** Records follows **

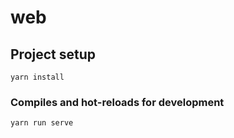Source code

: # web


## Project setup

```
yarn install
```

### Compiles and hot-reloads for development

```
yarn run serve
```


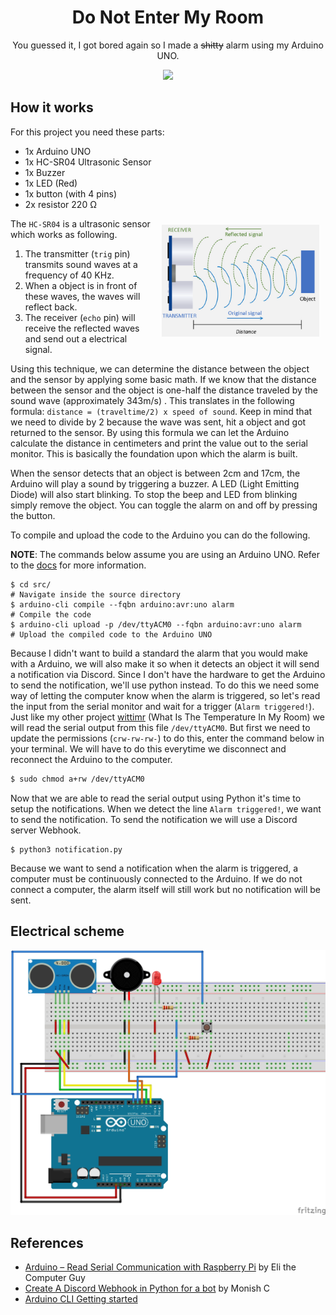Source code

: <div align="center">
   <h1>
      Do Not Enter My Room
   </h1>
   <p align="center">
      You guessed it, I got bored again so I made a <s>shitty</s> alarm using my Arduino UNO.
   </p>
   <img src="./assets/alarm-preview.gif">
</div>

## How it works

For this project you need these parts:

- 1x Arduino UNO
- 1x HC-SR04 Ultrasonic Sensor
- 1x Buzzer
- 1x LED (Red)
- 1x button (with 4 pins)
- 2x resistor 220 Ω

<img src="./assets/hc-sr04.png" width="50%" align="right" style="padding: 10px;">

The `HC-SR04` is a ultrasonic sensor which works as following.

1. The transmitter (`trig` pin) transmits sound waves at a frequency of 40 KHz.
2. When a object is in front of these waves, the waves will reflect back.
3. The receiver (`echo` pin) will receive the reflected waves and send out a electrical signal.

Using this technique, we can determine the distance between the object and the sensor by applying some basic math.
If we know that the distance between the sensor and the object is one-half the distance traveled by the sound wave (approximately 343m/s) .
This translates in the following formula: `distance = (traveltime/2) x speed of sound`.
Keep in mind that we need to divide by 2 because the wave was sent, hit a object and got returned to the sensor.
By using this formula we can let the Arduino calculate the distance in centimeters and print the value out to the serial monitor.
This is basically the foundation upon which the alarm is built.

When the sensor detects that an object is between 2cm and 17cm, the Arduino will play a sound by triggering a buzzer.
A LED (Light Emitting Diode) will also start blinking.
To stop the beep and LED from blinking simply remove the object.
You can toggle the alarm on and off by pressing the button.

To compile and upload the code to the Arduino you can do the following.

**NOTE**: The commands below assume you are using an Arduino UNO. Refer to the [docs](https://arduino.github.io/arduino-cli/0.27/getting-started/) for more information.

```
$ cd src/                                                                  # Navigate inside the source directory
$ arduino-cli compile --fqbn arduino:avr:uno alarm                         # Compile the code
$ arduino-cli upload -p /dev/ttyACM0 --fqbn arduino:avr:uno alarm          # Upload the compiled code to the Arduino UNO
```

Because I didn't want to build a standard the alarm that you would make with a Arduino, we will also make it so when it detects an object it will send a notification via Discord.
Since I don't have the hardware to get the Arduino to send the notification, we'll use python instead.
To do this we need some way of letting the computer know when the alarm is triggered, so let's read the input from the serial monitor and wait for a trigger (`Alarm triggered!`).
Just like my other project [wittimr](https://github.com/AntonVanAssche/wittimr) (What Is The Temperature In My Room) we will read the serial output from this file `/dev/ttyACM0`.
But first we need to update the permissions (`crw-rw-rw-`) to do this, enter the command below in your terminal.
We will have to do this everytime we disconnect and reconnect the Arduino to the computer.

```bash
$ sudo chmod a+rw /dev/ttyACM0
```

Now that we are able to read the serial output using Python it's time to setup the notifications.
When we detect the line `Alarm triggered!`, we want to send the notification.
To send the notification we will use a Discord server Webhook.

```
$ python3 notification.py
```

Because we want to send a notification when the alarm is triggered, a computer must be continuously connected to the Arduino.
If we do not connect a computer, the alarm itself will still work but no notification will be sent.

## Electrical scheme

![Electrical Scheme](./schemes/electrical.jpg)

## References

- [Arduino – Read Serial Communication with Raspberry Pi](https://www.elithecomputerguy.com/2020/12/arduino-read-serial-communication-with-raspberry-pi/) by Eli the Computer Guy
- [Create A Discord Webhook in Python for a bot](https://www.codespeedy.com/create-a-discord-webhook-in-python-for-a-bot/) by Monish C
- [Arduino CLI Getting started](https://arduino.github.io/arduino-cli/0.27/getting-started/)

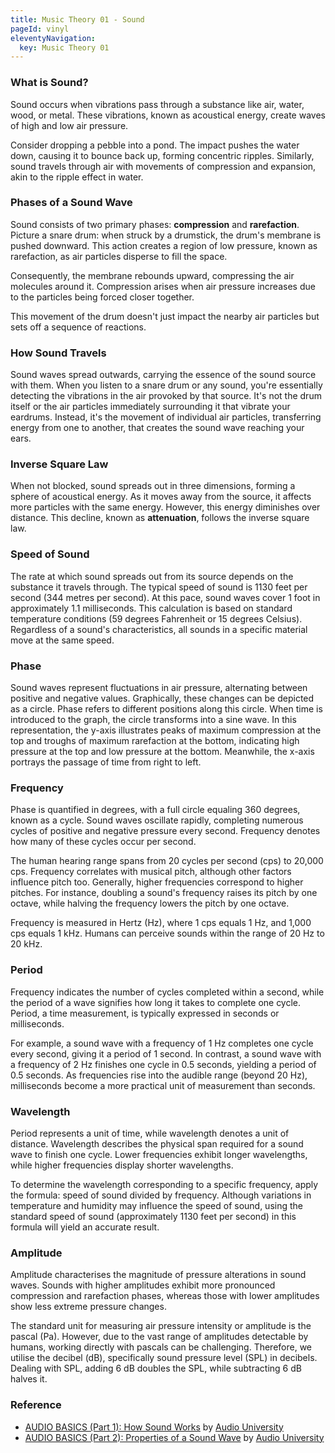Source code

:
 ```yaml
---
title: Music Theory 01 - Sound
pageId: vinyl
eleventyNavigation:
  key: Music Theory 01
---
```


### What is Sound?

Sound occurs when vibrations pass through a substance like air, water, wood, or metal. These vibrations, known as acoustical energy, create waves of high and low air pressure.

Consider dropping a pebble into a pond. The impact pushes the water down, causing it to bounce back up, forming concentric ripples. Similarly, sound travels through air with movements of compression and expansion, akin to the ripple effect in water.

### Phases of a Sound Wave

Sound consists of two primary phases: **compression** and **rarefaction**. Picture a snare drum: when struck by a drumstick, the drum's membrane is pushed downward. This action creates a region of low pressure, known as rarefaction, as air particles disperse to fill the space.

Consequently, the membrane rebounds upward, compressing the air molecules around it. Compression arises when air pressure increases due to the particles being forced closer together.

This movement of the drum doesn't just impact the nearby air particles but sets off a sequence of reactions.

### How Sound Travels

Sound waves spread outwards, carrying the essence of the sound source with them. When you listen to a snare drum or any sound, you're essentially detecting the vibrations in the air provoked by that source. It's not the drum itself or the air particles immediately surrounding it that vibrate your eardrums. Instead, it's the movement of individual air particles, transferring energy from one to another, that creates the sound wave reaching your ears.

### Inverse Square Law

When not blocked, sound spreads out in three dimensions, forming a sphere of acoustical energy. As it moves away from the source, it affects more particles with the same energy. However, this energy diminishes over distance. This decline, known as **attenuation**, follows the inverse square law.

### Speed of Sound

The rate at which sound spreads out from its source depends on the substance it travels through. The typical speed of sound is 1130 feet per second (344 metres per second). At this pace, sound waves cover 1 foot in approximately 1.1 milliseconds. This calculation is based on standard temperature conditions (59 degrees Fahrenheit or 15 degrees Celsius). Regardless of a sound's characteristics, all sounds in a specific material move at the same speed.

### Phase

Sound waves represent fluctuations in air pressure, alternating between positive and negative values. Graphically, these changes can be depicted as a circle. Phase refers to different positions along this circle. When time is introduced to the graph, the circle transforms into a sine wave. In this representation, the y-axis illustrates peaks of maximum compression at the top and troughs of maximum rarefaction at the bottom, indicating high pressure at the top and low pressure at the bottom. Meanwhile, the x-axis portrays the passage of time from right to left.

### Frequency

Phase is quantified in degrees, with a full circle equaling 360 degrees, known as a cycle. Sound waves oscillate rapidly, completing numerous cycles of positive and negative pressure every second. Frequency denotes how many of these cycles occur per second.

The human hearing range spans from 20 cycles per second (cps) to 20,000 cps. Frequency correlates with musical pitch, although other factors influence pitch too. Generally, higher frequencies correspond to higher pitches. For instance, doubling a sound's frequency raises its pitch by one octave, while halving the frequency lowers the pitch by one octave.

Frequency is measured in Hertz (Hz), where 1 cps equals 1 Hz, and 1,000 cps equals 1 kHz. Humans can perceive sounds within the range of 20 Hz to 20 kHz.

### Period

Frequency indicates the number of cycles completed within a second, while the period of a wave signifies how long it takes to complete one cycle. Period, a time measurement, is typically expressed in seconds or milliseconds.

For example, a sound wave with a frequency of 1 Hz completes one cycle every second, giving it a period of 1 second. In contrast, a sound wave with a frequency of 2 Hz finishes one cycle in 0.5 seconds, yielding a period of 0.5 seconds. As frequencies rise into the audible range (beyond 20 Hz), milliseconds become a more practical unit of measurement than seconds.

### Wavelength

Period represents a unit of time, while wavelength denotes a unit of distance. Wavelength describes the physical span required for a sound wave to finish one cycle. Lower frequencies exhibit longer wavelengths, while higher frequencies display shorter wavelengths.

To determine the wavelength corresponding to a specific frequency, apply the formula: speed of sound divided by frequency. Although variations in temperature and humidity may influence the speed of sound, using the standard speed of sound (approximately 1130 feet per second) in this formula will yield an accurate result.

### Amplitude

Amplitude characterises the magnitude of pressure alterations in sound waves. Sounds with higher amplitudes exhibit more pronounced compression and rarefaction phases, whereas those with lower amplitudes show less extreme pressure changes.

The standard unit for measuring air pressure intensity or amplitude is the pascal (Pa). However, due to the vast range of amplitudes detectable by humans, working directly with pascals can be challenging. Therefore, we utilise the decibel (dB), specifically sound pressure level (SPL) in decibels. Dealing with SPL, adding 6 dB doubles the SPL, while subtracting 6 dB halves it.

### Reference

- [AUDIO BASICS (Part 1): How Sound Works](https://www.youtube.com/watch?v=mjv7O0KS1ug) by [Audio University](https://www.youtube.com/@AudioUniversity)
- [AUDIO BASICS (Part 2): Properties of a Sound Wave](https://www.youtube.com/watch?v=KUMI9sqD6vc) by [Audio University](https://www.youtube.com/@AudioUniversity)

** End of Records **

About this exercise: Would you output, from the records above, exactly the run of lines that starts at the line containing "To stop the" and ends at the line containing "To compile and", and only that run?

Solution to this exercise:
To stop the beep and LED from blinking simply remove the object.
You can toggle the alarm on and off by pressing the button.

To compile and upload the code to the Arduino you can do the following.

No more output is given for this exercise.